Pasó un rato muy largo.
Por fin, Ángel Fuentes recobró el sentido. Estaba en el piso, junto a muchos más.
“Me levanté. Los moví. Todos estaban muertos”.
Iba al World Trade Center 6, a la oficina de aduanas. A una gestión de su oficio de trailero.
Es la primera vez que habla de esto. Lo hace por teléfono. Su tono grave, se pierde a ratos. Se le cruzan espinas en la garganta. No ha salido en palabras lo que pasó esa mañana en 19 años. Hasta hoy.
PURA GRATITUD
Jaime Alexander es su hijo. Dice que es cierto. Ángel, hoy de 58 años, no ha hablado con él ni con nadie de su familia de lo que pasó esa mañana.
“Mi mamá estaba muy espantada porque sabía perfectamente a dónde tenía la cita. Y no supimos nada de mi papá hasta en la noche. Él se quedó a ayudar, pero nunca nos ha querido contar cómo lo vivió, es muy difícil para él. Hoy yo tengo la oportunidad de agradecer a la vida que él está aquí con nosotros”.
Tiene una forma singular de gratitud.
Como médico internista de Urgencias en el hospital de Waxahachie, Texas, trabaja jornadas de 48 horas por 24 de descanso.
Recibe a los pacientes para valorar la oportunidad de una cirugía.
Desde el inicio de la pandemia, cada semana ocupa sus descansos en ir a varios centros de atención médica para personas de escasos recursos. Y ayuda en forma gratuita al staff médico.
La gente con poco dinero requiere atención médica y muchas explicaciones; el médico poblano se autoimpuso la misión de brindar ambas. Porque cree que un par de oídos y comprensión constituyen el primer paso indispensable en cada enfermo.
Es el intercambio que hace por la vida de Ángel, su papá sobreviviente del 11-S, su papá voluntario-rescatista todo un día aquella mañana en que sintió que el mundo se le detuvo. Su papá, a quien creyó muerto ese largo día de noticias trágicas, de zozobra.
Jaime Alexander comenzó a estudiar medicina en la Universidad Popular Autónoma del Estado de Puebla (UPAEP); terminó la carrera en el Colegio de Medicina en Nueva Jersey.
“Si a mi papá no lo hubieran ayudado, él no estaría con nosotros”, afirma.
Ángel tiene recuerdos-pesadillas que lo congelan.
Trata de hilarlas, por teléfono: “Todo estaba gris, y muchísima gente intentaba salir de los edificios.
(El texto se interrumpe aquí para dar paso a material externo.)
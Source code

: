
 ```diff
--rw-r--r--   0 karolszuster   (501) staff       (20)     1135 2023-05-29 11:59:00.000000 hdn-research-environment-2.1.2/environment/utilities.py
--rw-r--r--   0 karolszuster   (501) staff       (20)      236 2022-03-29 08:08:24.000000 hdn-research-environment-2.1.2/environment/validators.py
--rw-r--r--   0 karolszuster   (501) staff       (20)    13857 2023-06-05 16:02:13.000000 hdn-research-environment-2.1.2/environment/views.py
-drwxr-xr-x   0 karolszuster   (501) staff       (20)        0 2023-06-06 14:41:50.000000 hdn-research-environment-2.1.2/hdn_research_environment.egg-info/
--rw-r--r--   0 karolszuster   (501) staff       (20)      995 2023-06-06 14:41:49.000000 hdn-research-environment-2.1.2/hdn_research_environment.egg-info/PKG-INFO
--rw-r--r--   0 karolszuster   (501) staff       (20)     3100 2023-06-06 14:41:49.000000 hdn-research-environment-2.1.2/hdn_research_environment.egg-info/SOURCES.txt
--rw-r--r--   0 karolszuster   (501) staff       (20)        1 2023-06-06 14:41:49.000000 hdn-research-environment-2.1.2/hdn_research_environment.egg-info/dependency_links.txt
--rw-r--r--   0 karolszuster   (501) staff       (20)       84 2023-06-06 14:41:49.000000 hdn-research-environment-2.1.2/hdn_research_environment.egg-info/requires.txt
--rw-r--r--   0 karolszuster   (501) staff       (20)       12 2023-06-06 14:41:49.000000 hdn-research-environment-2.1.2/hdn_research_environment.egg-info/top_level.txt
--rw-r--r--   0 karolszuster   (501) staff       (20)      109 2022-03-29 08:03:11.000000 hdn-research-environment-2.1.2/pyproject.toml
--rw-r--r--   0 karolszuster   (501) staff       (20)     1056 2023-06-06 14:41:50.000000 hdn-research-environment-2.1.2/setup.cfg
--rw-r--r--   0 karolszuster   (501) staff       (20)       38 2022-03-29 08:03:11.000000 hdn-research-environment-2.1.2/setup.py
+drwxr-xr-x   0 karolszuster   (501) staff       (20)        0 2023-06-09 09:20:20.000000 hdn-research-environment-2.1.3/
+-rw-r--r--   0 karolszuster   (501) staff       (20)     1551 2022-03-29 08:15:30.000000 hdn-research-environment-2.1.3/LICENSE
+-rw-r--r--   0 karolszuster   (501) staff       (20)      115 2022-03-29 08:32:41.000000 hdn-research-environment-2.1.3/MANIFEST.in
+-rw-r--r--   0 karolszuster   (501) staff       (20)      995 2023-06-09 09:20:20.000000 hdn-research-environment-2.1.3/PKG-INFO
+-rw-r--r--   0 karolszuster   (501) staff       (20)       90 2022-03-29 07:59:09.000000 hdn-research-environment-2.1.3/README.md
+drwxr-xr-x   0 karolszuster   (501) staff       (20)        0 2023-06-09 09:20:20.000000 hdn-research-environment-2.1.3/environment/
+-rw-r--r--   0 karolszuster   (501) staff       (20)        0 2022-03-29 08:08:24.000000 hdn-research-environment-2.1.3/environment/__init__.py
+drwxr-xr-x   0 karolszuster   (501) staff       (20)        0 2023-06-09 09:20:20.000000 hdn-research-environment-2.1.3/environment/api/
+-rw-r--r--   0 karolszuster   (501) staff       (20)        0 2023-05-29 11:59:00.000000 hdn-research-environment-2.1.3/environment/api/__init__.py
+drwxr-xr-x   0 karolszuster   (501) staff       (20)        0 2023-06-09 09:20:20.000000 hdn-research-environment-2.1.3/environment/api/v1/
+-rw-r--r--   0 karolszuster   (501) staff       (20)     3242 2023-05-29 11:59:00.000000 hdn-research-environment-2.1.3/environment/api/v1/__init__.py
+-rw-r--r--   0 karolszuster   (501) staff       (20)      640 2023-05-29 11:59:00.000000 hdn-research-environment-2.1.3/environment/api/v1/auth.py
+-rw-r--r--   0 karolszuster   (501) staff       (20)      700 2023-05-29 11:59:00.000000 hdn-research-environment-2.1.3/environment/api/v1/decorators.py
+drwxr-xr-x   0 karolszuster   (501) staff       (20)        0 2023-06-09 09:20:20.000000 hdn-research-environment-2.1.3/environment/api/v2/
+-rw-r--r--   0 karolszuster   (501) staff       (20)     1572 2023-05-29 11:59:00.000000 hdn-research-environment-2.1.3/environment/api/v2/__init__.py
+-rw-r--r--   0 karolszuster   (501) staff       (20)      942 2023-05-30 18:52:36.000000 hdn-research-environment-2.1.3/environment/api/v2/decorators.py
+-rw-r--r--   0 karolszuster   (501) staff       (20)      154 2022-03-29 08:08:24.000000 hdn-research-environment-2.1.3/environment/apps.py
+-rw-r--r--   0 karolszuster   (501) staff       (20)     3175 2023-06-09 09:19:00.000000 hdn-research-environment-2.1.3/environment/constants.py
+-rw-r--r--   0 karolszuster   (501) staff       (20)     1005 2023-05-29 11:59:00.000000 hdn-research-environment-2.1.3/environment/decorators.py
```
Ya no nos dejaron acercarnos para seguir ayudando a la gente… Pero después no quedó nada, se cayó, el edificio se cayó.
Si yo no me hubiera alejado a tiempo… Todas esas personas que estaban ahí se murieron, quedaron aplastados”.
Jaime Alexander Fuentes no ha tenido la escalinata fácil. Primero fue asistente de cirujano general. Un año. Ahora, es el primer contacto médico para las personas que ingresan a la sala de emergencias.
Y, entonces, trata a su paciente como cree que alguien, un bombero, un paramédico, o cualquier transeúnte con entrenamiento, revisó a su papá aquella mañana hace 19 años, a unos metros de donde estaba por colapsarse el edificio que dejó un nubarrón de tierra que alcanzó kilómetros a las 10:05 de la mañana.
Ángel, trailero que empezó el oficio en Estados Unidos con un camionetón acarreador de trebejos, accede a contar, de milagro.
“Es la primera vez que hablo de eso, no es algo fácil. La verdad ni siquiera quisiera recordarlo”. Pero lo hace y comparte.
“Todo se volvió como la misma muerte, ni siquiera puedo acordarme de todo. Todo se volvió muerte”.
Fue el peor día de su vida. Un hecho del que, dice, no se podrá recuperar nunca.
La imagen va y viene detrás de sus párpados cerrados. Llamas y oscuridad se alternan. Recuerda bien cómo corrió gritando a la gente que se alejara, que corriera hacia el otro lado. Y, luego, bomberos, decenas de bomberos.
La familia tiene otra señal de gratitud. Levanta un altar, como el que se pone cada primer día de noviembre cuando se quiere dar la bienvenida a los difuntos queridos visitantes. Lo dedica a todos los que no pudieron correr ni salir ni encontrar ayuda o decidieron saltar. Y celebran que Ángel viva.